MATERIAL PROVIDED:
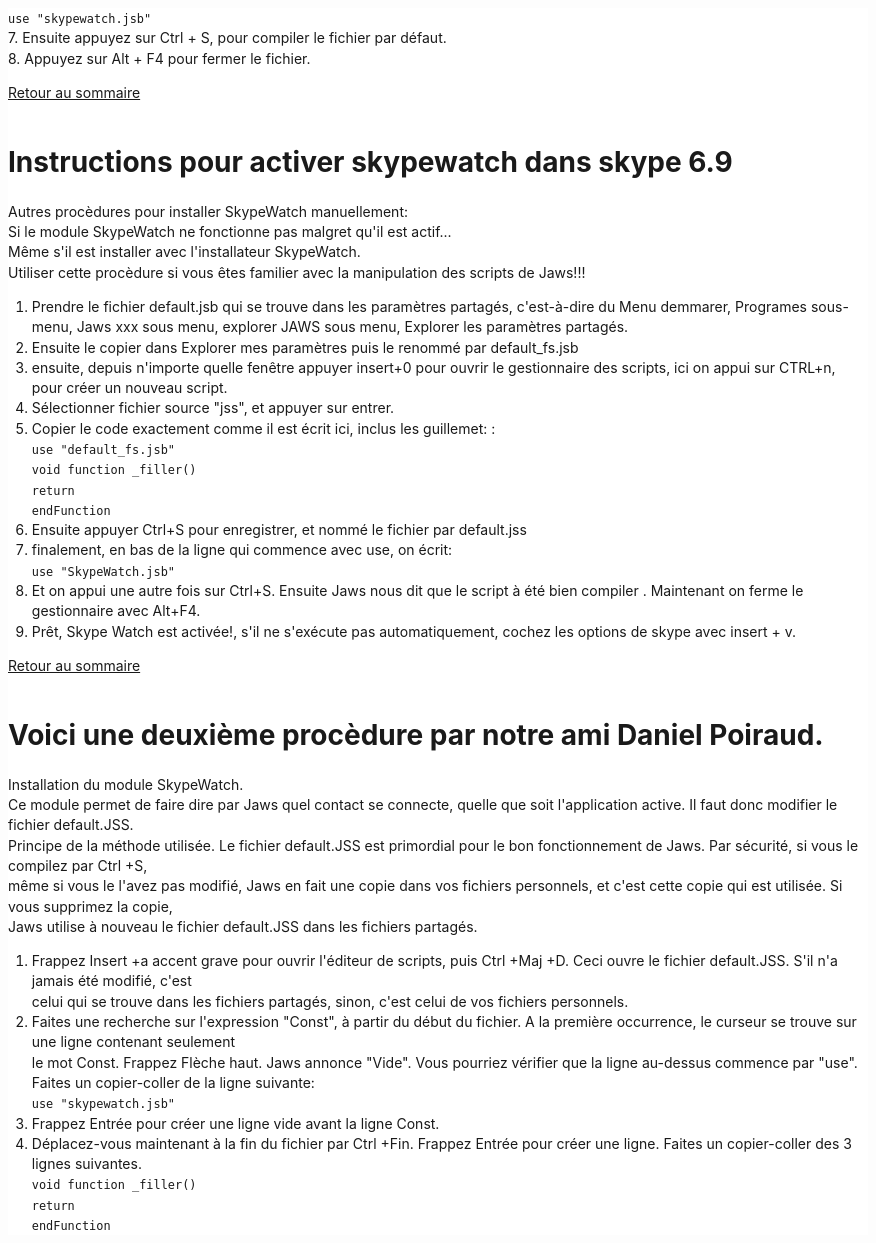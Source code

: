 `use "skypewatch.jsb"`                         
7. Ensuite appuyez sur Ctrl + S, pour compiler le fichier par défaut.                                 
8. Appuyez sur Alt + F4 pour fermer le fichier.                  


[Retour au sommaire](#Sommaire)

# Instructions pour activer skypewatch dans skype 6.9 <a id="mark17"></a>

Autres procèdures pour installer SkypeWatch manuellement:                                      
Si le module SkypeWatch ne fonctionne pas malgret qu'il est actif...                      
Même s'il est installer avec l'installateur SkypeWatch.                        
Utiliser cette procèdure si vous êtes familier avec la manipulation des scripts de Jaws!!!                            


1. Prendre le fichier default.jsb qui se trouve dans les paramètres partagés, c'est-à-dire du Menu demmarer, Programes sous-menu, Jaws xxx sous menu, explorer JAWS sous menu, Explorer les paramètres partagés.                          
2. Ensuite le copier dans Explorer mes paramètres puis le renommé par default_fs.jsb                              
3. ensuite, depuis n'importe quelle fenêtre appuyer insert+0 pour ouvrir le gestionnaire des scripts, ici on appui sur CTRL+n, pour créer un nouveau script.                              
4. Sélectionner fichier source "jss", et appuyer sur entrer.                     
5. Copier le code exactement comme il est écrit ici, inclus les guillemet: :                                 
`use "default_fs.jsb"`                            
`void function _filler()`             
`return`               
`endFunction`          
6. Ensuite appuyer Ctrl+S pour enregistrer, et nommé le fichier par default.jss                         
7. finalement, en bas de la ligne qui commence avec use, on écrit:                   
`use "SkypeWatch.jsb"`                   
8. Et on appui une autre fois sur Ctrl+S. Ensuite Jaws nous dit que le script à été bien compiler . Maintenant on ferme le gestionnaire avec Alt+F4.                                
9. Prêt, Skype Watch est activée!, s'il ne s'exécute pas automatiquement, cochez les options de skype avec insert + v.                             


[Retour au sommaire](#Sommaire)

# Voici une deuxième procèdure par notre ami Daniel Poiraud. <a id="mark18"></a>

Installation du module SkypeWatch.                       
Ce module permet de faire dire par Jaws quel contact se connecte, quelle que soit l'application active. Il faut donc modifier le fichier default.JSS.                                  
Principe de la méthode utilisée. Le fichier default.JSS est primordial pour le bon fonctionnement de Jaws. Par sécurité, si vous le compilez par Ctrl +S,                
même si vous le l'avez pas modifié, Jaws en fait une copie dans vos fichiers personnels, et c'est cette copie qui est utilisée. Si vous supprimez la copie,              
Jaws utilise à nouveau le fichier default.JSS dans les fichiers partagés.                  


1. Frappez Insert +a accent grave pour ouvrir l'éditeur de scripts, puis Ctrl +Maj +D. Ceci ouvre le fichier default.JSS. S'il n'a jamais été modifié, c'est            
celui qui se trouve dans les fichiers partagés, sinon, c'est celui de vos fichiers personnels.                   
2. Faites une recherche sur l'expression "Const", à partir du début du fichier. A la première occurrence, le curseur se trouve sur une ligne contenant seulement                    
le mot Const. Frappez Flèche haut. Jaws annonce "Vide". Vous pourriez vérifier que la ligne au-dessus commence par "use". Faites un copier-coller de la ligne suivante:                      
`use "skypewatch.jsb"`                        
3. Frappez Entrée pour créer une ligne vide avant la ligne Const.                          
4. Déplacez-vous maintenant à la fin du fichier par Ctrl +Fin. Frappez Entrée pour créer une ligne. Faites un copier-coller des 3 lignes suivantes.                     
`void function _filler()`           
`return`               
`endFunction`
* * *
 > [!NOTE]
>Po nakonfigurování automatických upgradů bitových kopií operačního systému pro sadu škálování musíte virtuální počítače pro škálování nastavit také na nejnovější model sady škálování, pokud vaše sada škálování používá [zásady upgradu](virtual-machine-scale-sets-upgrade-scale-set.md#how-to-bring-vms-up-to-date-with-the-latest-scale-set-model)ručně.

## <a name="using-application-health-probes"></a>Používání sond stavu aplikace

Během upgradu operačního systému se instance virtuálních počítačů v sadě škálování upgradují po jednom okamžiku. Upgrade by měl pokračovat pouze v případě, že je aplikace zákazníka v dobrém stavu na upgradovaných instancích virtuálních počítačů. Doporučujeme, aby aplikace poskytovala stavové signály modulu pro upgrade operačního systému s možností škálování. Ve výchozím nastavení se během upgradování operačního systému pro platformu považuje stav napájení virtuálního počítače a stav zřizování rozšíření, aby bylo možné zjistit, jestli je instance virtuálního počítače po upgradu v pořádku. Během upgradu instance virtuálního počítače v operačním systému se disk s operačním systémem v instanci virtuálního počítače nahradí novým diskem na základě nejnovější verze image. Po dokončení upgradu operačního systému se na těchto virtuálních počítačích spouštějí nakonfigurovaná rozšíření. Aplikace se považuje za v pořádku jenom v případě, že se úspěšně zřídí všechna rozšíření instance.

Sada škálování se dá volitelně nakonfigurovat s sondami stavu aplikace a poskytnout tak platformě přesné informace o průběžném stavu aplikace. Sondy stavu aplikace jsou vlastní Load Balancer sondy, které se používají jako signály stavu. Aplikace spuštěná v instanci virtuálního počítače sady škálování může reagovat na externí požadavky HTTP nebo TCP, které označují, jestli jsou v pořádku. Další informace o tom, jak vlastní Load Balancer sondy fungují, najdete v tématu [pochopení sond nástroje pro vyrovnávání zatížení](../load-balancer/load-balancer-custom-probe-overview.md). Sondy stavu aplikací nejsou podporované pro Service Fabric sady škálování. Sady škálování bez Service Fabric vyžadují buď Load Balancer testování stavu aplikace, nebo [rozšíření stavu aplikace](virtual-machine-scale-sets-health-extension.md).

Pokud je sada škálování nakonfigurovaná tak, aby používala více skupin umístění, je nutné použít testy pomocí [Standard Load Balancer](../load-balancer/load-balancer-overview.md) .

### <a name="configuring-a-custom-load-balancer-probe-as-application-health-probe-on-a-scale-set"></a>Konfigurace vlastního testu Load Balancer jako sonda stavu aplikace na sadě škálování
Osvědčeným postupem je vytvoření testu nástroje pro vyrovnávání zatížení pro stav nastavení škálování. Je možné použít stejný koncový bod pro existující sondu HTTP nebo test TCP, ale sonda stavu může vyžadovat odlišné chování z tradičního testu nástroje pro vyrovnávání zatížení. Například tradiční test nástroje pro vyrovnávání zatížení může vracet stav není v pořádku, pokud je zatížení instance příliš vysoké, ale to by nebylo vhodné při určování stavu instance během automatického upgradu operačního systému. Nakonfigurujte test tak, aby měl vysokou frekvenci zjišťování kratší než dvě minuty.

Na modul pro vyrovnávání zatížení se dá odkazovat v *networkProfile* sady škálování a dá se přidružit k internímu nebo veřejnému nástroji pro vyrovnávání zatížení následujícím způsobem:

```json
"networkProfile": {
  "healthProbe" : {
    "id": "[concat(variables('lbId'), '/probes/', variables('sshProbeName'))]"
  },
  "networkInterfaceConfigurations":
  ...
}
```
==
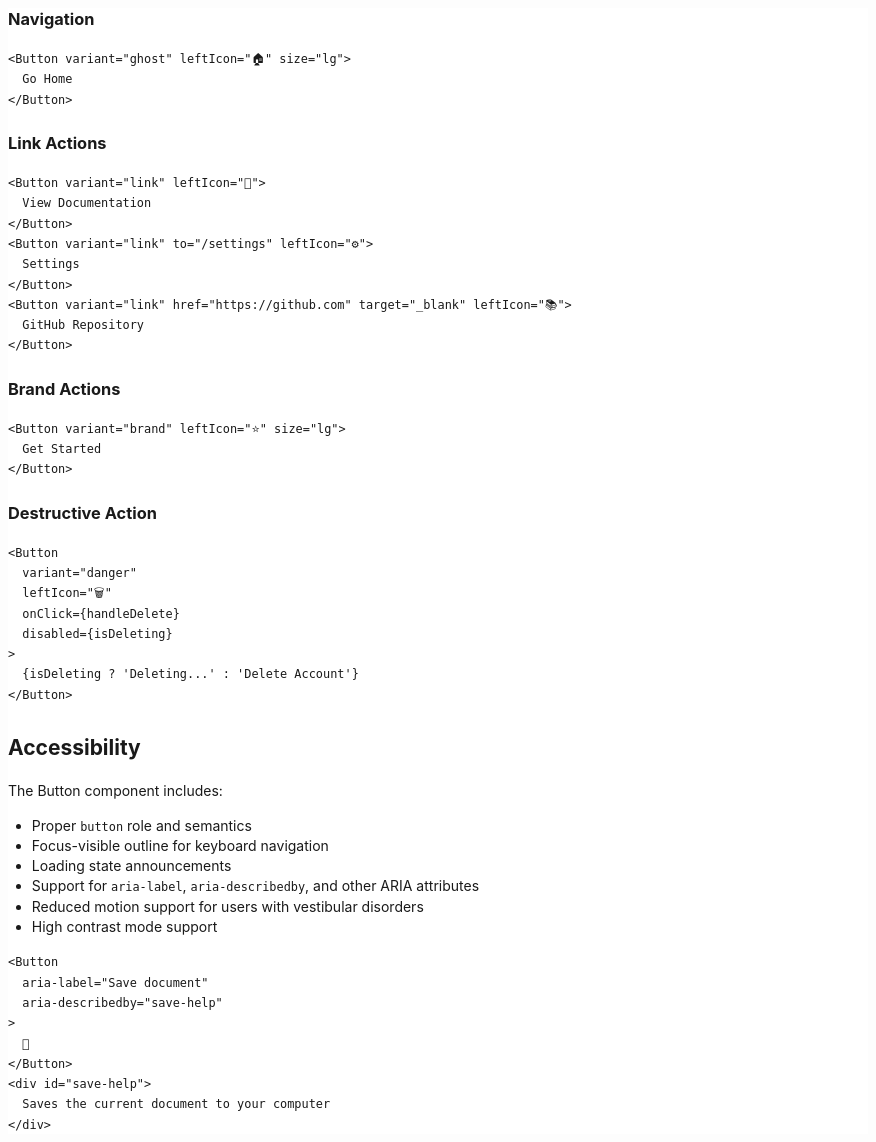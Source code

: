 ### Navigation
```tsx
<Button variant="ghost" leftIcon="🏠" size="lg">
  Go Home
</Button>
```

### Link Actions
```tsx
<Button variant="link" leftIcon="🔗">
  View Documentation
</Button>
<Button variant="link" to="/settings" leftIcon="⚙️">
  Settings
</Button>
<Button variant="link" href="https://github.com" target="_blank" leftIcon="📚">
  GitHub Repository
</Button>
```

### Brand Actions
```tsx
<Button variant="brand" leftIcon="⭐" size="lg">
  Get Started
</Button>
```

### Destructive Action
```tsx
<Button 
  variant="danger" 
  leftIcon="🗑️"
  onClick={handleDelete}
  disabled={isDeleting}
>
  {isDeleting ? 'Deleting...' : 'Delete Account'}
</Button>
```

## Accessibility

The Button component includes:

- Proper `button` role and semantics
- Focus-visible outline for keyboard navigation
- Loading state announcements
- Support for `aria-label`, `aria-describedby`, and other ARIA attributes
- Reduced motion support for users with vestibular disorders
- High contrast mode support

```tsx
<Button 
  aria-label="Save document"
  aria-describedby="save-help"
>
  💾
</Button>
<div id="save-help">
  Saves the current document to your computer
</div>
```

AIM OF THE TASK:
Take the lines above from the one containing "Pokud je sada" to the one containing "na sadě škálování" and retype them exactly, both ends included, with nothing added.

SOLUTION BELOW:
Pokud je sada škálování nakonfigurovaná tak, aby používala více skupin umístění, je nutné použít testy pomocí [Standard Load Balancer](../load-balancer/load-balancer-overview.md) .

### <a name="configuring-a-custom-load-balancer-probe-as-application-health-probe-on-a-scale-set"></a>Konfigurace vlastního testu Load Balancer jako sonda stavu aplikace na sadě škálování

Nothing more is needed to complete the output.